━━━━━ Data records
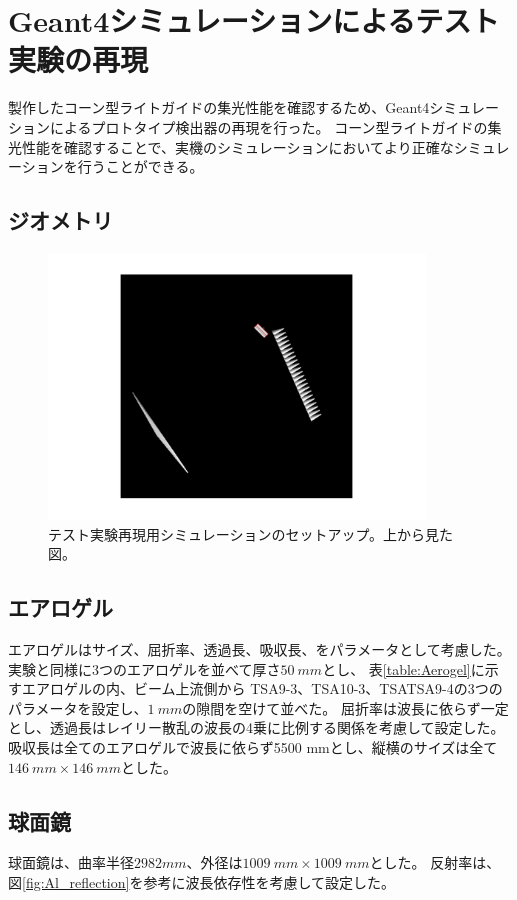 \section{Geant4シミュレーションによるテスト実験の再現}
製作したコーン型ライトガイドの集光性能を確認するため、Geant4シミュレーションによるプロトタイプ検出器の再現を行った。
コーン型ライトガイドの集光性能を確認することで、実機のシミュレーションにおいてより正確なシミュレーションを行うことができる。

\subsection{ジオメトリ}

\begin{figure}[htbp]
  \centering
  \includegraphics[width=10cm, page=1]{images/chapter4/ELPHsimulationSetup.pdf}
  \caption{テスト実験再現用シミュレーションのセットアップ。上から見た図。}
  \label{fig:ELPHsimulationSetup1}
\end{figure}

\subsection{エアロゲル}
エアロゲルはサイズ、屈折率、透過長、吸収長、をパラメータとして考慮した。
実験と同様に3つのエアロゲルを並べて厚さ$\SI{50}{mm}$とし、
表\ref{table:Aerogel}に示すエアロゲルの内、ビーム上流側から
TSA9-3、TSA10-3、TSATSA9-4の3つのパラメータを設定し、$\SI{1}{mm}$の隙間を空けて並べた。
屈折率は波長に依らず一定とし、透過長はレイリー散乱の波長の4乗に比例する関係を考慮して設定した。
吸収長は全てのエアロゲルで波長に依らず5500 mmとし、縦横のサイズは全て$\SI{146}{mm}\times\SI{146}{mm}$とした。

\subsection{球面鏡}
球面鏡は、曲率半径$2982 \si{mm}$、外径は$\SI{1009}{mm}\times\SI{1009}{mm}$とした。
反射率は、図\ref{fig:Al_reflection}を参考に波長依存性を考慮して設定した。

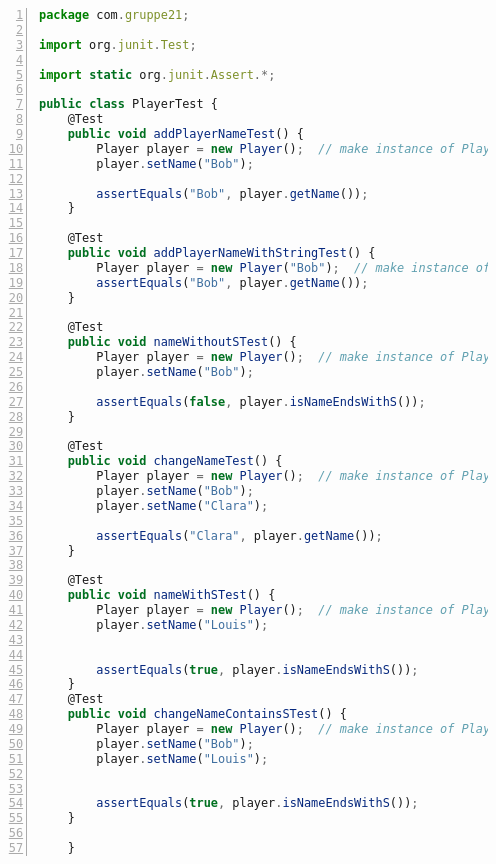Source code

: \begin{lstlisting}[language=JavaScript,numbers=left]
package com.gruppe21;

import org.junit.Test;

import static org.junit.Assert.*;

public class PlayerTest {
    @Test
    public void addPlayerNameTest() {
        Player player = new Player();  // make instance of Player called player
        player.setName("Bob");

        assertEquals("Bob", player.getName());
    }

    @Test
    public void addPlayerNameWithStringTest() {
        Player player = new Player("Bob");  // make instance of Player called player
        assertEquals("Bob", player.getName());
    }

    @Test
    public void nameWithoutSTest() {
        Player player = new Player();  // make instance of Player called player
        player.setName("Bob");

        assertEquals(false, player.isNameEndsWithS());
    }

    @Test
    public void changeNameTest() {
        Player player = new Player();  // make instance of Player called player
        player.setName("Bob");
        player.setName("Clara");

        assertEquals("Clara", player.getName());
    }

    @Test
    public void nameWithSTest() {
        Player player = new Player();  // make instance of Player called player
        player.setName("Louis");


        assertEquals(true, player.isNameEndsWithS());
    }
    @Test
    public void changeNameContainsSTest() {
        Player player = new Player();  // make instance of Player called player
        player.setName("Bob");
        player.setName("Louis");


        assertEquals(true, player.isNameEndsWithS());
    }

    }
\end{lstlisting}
━━━━━━━━━━
## Work item:
Look over the material and return every line where the word "lstlisting" is found.

## Response to the exercise:
: \begin{lstlisting}[language=JavaScript,numbers=left]
\end{lstlisting}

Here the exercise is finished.